The adversary in natural Covert Learning — a distinguisher that attempts to distinguish the membership queries made by the learner algorithm from random examples — is essentially the "adversary" in a model extraction attack — an OMED.
At first glance, this might seem confusing because normally the adversary in model extraction is supposed to be the malicious client trying to reverse-engineer the model. However, consider that the job of the OMED is to distinguish benign clients from adverse clients. Thus, from the perspective of the actual adversary (i.e., the model extractor), the OMED is adversarial in nature and has essentially the same job as the natural Covert Learning adversary: to detect some property about the client's distribution of queries. This becomes even more apparent when considering the similarities between Figure 1 (from Part 1) and Figure 2.
By exploiting this connection, we can demonstrate that natural Covert Learning algorithms form a recipe for an attack that can fool the OMED in the same way they fool the Covert Learning adversary. Additionally, the learning guarantee of natural Covert Learning allows us to argue that the client can still extract the underlying model. Hence, we can show that a single Covert Learning attack can achieve extraction while "fooling" any OMED. In other words, any OMED will output "accept" with high probability even though an extraction attack is being performed.
To wrap up part 2 of this blog series, I want to emphasize why and how Covert Learning algorithms are at the crux of model extraction attacks in the presence of OMEDs. We touched on the fact that all models are at risk of extraction due to their exposure via some interface. Again, the VC dimension argument outlined in part 1 of the blog series shows that, given enough even uniformly random examples of the input/output behavior of the model and sufficient computational power, an adversary has a PAC-learning algorithm that would work for extraction. Additionally, since the PAC-learning algorithm only uses random examples, the model extraction adversary can choose to make queries according to a distribution that is "accepted" by the OMED.

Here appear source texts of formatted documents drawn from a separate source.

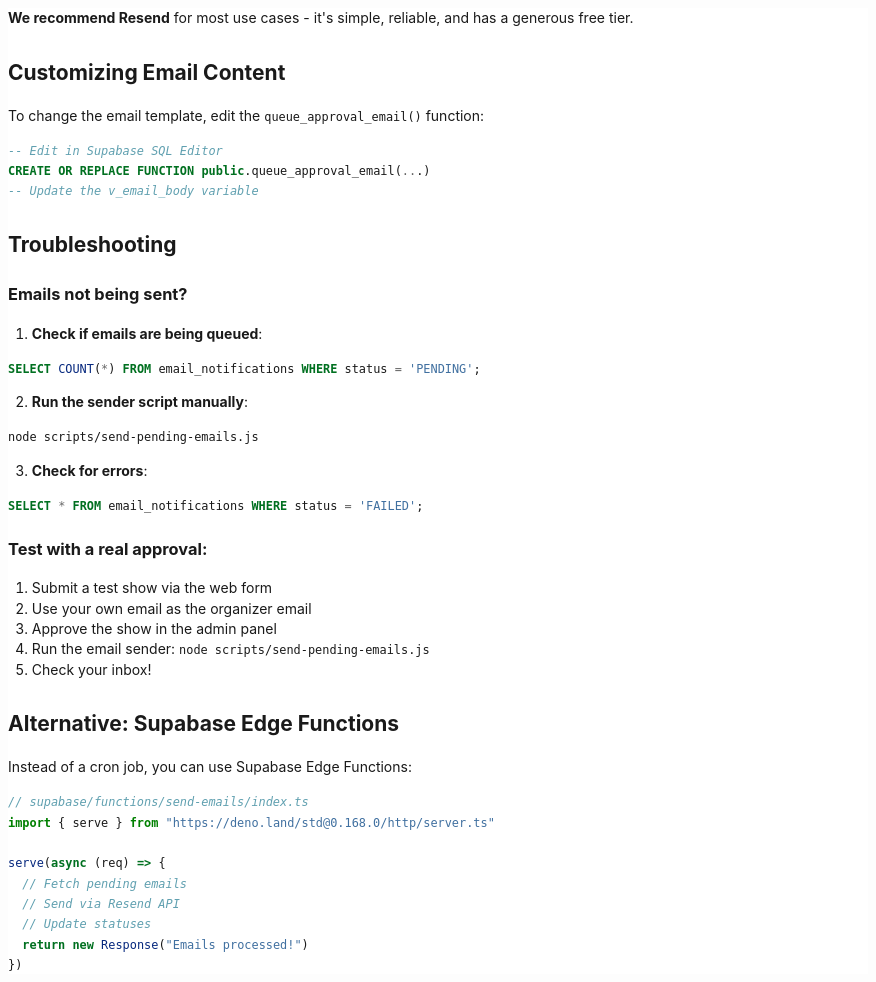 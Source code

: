 **We recommend Resend** for most use cases - it's simple, reliable, and has a generous free tier.

## Customizing Email Content

To change the email template, edit the `queue_approval_email()` function:

```sql
-- Edit in Supabase SQL Editor
CREATE OR REPLACE FUNCTION public.queue_approval_email(...)
-- Update the v_email_body variable
```

## Troubleshooting

### Emails not being sent?

1. **Check if emails are being queued**:
```sql
SELECT COUNT(*) FROM email_notifications WHERE status = 'PENDING';
```

2. **Run the sender script manually**:
```bash
node scripts/send-pending-emails.js
```

3. **Check for errors**:
```sql
SELECT * FROM email_notifications WHERE status = 'FAILED';
```

### Test with a real approval:

1. Submit a test show via the web form
2. Use your own email as the organizer email
3. Approve the show in the admin panel
4. Run the email sender: `node scripts/send-pending-emails.js`
5. Check your inbox!

## Alternative: Supabase Edge Functions

Instead of a cron job, you can use Supabase Edge Functions:

```typescript
// supabase/functions/send-emails/index.ts
import { serve } from "https://deno.land/std@0.168.0/http/server.ts"

serve(async (req) => {
  // Fetch pending emails
  // Send via Resend API
  // Update statuses
  return new Response("Emails processed!")
})
```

However, the VC dimension argument generally relies on unbounded computational power, and only very simple concept classes are known to be PAC-learnable in polynomial time from random examples (e.g., linear models). Hence, the natural question is whether there exist effective model extraction defenses against polynomial-time adversaries, as is customary in Modern Cryptography. This is because many important models (e.g., decision trees, low-depth neural networks) are not known to be PAC-learnable in polynomial time (on the uniform distribution over discrete inputs, say). On the other hand, a class like decision trees is learnable in polynomial time when using carefully synthesized queries. But classic membership query algorithms like the Kushilevitz-Mansour algorithm [KM93] (used to learn decision trees in polynomial time) make queries that can be tested and identified as problematic by the OMED.
Therefore, Covert Learning algorithms bridge the gap between these two settings; Covert Learning algorithms constitute attacks that are benign-looking but are actually adverse. In other words, they are polynomial-time membership query PAC-learning algorithms that synthesize queries in a special way that is provably hard to distinguish from the classic PAC-learning with random examples setting. This means that Covert Learning attacks are both undetectable by an (efficient) OMED and run in polynomial time. On the other hand, the VC dimension argument is undetectable by the OMED but is not efficient, while the membership query attack by [KM93] is efficient but is detectable by the OMED.
[1] Note that the internal randomness is not even shared with the concept oracle. To use an analogy from Cryptography, Covert Learning is "public-key" in nature, as opposed to "symmetric-key," which might rely on shared randomness between the learner and the concept oracle.